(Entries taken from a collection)

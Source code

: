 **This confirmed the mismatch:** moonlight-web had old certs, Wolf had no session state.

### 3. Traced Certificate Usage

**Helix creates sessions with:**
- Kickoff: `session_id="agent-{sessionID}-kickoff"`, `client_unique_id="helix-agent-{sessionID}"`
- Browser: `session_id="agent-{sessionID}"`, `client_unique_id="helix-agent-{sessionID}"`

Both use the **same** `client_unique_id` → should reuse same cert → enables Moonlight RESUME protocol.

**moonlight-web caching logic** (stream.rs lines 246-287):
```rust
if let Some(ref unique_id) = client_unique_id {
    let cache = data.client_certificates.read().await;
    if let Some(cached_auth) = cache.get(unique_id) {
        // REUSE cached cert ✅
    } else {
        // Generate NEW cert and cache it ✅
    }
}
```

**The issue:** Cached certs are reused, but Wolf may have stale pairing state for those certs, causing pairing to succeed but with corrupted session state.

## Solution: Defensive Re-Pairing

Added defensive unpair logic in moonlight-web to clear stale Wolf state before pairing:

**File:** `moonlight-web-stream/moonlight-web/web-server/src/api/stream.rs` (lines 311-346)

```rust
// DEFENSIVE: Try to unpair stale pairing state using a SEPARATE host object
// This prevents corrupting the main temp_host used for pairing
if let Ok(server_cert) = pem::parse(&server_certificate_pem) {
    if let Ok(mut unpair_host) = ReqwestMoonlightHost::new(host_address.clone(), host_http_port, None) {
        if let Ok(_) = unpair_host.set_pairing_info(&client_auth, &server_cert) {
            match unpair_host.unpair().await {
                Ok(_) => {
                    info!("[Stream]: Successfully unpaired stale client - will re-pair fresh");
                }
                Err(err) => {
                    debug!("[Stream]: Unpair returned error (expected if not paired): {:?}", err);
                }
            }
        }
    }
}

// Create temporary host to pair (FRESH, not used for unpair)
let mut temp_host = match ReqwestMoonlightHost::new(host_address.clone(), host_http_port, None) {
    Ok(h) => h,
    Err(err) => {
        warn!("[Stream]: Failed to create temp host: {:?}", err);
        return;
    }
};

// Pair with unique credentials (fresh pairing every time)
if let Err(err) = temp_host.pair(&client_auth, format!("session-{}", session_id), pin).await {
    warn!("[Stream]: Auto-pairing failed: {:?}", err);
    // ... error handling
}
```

* _TASK_:
Go through the records and count every line with the word "state"; the answer is the number alone.

* _RESPONSE_:
4